Die USA unterstützten solche Regime ausschließlich aus wirtschaftlichen Interessen.

70 % der Weltbevölkerung gehören schon jetzt zu den Verlierern der GLOBALISIERUNG! Sie werden von westlichen Konzernen und brutalen Diktatoren ausgebeutet. So lange wir mit unserer Politik der Gewissenlosigkeit weitermachen, werden wir Anschläge wie die vom 11. September wohl nur schwer verhindern können. Es ist nur eine Frage der Zeit bis die Menschen in der 3. Welt aufstehen und für ihre Rechte kämpfen werden.

Wir müssen endlich wieder die Augen öffnen - und die Realität sehen. Einzelne haben nicht den Mut oder die Kraft, doch zusammen können wir viel erreichen. Es kann und darf nicht sein, dass wir auf Kosten anderer unser leben so weiter führen.

Wenn Politiker die Westliche Welt als eine zivilisierte bezeichnen, sollten wir auch endlich zivilisiert handeln, und uns Gedanken machen, wie wir eine wirklich lebenswerte Welt für alle schaffen können.

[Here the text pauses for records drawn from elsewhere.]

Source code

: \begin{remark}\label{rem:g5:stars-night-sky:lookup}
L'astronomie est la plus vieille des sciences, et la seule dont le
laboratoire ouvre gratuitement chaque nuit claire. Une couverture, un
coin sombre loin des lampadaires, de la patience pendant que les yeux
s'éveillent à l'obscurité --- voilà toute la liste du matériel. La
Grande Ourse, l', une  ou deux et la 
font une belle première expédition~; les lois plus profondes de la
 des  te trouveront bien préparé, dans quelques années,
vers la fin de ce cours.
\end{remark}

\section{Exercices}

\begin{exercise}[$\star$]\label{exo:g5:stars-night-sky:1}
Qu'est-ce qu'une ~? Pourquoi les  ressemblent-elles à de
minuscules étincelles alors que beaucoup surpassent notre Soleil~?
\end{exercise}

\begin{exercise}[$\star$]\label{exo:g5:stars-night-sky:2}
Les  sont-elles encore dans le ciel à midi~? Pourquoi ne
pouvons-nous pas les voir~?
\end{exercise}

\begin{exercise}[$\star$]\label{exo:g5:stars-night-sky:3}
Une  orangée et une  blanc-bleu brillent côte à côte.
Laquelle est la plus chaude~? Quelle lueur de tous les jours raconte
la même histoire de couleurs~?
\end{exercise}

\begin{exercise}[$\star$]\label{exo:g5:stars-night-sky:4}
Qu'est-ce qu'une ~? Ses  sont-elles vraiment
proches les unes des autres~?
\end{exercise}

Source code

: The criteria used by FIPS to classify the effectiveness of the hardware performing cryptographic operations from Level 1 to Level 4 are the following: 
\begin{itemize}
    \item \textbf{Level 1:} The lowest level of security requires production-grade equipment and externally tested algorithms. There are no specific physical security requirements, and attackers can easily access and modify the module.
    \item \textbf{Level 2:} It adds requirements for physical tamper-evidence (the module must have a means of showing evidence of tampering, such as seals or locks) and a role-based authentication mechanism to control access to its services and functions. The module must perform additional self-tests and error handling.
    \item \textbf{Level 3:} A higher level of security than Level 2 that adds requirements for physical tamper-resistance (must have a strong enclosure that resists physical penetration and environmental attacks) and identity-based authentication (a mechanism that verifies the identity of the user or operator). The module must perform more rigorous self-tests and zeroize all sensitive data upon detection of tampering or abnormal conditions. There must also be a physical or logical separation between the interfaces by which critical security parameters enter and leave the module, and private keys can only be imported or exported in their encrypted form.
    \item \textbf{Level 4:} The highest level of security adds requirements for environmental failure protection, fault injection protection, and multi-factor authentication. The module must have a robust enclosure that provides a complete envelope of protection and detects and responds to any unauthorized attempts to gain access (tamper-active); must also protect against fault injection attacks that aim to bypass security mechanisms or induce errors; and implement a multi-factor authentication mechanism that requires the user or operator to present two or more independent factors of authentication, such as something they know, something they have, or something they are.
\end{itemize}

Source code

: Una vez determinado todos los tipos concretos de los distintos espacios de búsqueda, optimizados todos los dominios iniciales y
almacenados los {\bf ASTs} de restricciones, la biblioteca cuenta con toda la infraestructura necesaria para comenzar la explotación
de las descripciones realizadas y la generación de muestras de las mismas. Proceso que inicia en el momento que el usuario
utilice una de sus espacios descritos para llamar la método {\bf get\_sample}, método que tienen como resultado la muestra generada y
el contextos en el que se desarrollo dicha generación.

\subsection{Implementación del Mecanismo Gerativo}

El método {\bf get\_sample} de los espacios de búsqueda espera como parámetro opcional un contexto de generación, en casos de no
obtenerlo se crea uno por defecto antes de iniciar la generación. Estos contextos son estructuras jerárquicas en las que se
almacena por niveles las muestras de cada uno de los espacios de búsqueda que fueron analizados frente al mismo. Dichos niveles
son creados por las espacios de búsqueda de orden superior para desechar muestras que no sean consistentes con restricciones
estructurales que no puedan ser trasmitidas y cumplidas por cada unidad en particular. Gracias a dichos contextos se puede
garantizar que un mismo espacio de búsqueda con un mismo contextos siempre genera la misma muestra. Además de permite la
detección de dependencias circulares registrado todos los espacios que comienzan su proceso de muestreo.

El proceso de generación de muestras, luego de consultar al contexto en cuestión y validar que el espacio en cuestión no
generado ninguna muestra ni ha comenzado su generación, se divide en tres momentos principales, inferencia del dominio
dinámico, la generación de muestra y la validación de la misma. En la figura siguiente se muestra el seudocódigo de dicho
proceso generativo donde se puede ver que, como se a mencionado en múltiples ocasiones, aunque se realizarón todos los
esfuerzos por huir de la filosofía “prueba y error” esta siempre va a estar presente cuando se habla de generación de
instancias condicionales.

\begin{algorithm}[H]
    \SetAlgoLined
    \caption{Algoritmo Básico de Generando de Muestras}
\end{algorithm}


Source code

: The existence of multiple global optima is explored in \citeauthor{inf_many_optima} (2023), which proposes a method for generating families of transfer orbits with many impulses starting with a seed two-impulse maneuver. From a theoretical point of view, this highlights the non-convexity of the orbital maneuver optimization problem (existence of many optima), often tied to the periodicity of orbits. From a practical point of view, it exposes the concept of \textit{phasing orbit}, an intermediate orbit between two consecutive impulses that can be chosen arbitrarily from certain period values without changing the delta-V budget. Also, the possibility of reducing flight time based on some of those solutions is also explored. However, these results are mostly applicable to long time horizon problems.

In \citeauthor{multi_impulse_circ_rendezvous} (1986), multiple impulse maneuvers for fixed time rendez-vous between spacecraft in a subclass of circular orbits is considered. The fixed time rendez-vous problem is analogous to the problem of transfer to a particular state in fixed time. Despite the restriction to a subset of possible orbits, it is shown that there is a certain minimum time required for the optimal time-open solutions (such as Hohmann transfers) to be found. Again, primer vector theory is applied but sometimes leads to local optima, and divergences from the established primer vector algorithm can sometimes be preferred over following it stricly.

Nach den Anschlägen in New York und Washington wird in Deutschland die Angst vor dem Terror geschürt. Selbst Parteien, die immer für die Rechte der Bürger einstanden, rufen nach mehr staatlicher Kontrolle.

Doch wem nutzt diese Kontrolle? Wenn Schily seine Anti-Terror-Gesetze vorlegt, kann selbst die CSU nur noch Beifall klatschen. Die Maßnahmen richten sich vor allem gegen unsere ausländischen Mitbürger und unser aller Freiheitsrechte.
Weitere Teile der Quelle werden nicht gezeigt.